Long Space Missions Take a Toll On Astronaut Brains, Study Finds 54

A new study suggests that long missions and frequent voyages to space may have an impact on astronaut brains. Space.com reports: The most enduring spaceflight-related changes in the brain yet detected are the way cavities in the brain known as ventricles can enlarge by up to 25%. Ventricles are filled with cerebrospinal fluid, which helps protect, nourish and remove waste from the brain. The absence of a gravitational pull leads the brain to shift upward in the skull and causes the ventricles to expand. It remains uncertain what the long-term consequences of this ventricle expansion might be. "How this impacts performance and long-term health is an open question," study senior author Rachael Seidler, a space health researcher at the University of Florida in Gainesville, told Space.com.

One mystery regarding this ventricle expansion is whether it differs with factors such as varying mission length, the number of previous missions flown, or time between missions. To find out, Seidler and her colleagues scanned the brains of 30 astronauts using MRI before and after spaceflight. They looked at eight astronauts who went on two-week missions, 18 on six-month missions, and four who went on longer missions of up to one year. The scientists found that longer spaceflight missions resulted in greater ventricle swelling, most of which happened during the first six months in space. "The biggest jump comes when you go from two weeks to six months in space," Seidler said in a statement. "There is no measurable change in the ventricles' volume after only two weeks."

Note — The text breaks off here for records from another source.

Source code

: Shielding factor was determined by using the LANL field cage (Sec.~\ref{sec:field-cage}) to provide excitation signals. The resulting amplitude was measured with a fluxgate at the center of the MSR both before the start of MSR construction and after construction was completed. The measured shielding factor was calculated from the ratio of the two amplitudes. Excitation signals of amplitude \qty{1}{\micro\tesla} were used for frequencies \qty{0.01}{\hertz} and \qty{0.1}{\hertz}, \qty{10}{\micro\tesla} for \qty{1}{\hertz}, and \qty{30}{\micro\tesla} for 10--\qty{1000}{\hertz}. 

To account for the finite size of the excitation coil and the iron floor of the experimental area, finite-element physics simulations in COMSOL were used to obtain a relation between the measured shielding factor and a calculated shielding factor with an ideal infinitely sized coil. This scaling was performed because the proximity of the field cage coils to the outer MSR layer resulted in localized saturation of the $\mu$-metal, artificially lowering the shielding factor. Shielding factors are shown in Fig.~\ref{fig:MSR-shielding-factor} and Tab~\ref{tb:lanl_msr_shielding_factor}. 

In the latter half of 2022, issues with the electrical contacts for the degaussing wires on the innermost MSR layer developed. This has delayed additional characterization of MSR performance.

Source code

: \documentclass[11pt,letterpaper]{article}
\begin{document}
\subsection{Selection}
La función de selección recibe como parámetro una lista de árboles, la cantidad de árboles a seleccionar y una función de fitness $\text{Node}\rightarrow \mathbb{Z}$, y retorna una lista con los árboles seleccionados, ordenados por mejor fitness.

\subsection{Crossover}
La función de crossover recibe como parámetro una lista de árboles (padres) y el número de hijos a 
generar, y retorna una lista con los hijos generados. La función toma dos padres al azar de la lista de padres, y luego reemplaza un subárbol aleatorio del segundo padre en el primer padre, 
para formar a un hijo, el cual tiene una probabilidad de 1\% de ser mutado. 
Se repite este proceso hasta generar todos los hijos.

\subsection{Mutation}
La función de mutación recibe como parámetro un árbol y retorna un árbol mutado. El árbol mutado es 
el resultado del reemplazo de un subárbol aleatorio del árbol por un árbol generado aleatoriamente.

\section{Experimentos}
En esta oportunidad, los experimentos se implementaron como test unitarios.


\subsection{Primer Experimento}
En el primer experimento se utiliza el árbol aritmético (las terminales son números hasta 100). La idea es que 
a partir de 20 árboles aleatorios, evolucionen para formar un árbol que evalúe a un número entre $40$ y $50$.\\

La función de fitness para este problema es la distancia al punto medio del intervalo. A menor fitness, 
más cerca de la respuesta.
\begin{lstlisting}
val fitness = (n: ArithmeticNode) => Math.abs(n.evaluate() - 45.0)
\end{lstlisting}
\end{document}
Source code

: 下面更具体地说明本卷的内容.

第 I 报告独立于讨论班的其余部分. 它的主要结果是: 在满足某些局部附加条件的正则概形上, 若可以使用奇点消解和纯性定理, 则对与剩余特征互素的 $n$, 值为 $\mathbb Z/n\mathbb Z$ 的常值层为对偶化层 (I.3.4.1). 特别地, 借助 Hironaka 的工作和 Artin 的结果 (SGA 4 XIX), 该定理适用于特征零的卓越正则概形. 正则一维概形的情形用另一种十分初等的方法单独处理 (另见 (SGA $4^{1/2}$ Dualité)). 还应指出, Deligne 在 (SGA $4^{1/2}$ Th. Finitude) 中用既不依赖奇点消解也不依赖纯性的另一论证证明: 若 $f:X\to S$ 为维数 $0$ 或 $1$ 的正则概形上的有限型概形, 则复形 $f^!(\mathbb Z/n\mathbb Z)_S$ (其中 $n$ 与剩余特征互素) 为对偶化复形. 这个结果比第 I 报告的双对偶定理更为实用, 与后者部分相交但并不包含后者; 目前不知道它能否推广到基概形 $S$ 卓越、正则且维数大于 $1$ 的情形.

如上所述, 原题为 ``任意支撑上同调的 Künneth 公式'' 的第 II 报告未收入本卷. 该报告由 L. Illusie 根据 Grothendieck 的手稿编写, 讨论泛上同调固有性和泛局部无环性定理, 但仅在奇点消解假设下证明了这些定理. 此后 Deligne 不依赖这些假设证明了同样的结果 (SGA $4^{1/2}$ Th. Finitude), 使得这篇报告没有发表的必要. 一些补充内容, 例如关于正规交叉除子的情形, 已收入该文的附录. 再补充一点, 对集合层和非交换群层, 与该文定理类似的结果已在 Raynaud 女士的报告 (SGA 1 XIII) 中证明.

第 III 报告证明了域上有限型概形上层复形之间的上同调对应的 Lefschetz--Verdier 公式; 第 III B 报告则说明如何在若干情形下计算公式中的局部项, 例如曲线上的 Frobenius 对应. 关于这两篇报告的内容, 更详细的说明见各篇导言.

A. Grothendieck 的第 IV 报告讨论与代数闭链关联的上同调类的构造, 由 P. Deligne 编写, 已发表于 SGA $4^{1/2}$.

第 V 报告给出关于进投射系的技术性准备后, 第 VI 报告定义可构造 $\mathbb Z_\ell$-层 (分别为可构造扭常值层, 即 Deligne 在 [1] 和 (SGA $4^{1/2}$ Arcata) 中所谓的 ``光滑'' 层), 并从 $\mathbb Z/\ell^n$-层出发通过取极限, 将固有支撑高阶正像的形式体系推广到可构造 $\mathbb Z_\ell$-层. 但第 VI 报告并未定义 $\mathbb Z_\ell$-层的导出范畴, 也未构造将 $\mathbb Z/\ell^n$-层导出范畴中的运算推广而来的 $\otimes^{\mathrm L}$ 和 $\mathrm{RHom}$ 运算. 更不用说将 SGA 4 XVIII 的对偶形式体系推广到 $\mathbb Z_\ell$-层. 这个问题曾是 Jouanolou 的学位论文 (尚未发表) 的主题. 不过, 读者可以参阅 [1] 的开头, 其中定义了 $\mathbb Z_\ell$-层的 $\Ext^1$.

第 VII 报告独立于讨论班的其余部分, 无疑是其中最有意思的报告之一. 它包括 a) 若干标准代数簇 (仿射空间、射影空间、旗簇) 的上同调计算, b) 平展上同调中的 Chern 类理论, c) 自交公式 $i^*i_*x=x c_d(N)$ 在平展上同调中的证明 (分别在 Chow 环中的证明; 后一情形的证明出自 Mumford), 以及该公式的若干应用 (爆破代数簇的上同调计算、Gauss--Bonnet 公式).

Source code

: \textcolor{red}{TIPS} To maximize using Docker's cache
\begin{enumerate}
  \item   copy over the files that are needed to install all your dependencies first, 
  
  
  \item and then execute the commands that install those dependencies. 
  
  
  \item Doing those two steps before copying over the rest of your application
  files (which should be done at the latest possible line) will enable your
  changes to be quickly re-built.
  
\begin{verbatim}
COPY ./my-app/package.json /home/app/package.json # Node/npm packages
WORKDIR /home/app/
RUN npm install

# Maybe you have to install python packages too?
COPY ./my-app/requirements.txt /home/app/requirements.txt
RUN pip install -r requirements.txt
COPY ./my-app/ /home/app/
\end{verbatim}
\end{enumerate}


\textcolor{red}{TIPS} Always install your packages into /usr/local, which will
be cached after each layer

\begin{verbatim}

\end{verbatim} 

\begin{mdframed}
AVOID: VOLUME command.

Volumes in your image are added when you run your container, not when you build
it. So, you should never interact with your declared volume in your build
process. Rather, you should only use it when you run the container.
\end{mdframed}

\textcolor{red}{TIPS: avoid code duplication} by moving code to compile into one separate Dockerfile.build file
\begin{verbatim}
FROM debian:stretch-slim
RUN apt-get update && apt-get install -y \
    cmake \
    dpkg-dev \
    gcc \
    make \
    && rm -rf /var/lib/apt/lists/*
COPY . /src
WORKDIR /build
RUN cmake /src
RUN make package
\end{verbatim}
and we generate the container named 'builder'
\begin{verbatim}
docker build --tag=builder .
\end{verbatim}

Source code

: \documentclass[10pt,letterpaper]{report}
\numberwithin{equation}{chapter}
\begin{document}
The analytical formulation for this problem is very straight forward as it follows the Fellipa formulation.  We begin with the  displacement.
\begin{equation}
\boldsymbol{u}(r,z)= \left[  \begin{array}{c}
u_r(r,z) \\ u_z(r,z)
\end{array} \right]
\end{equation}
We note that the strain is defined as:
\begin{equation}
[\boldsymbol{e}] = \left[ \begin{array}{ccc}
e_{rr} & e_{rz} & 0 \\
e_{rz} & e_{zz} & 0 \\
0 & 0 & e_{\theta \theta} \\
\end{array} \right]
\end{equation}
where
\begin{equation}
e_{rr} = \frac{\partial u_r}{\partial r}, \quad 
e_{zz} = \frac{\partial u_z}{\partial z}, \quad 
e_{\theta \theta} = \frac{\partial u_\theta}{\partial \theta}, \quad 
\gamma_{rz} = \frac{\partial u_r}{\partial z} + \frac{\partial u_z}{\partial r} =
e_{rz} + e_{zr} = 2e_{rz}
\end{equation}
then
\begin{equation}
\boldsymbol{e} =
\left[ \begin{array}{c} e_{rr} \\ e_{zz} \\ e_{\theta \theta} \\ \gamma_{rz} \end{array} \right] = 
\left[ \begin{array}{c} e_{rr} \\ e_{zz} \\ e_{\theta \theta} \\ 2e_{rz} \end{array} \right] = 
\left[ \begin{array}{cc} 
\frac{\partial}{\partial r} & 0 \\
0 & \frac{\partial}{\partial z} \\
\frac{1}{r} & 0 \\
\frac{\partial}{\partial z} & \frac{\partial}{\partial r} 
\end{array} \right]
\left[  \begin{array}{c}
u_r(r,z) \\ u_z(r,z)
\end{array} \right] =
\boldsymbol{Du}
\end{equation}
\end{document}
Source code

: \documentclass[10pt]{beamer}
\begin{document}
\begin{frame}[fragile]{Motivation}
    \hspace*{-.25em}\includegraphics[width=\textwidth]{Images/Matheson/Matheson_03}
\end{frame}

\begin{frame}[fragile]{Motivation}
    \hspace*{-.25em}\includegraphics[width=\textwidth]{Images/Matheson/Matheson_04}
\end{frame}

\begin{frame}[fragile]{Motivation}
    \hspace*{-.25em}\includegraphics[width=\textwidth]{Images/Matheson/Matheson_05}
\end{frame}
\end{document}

Given the rise in space tourism in recent years, these findings may prove welcome, as shorter space trips appear to cause little physical change to the brain. In addition, the rate of ventricle enlargement tapered off after six months in space, which may also be good news â" these changes don't continue to increase over time, Seidler said. "This is important to know for future longer duration missions, such as to Mars," she noted. The scientists also found that less than three years between spaceflights may not provide enough time to give the ventricles enough time to fully recover to how they were before spaceflight. "This is a surprisingly long time," Seidler said.
The researchers plan to examine long-term health in astronauts, "including testing crewmembers out to five years post-flight," said Seidler. "This will help enormously in terms of understanding the potential implications of the current results. But the work is expected to take 10 years."

The research has been published in the journal Scientific Reports.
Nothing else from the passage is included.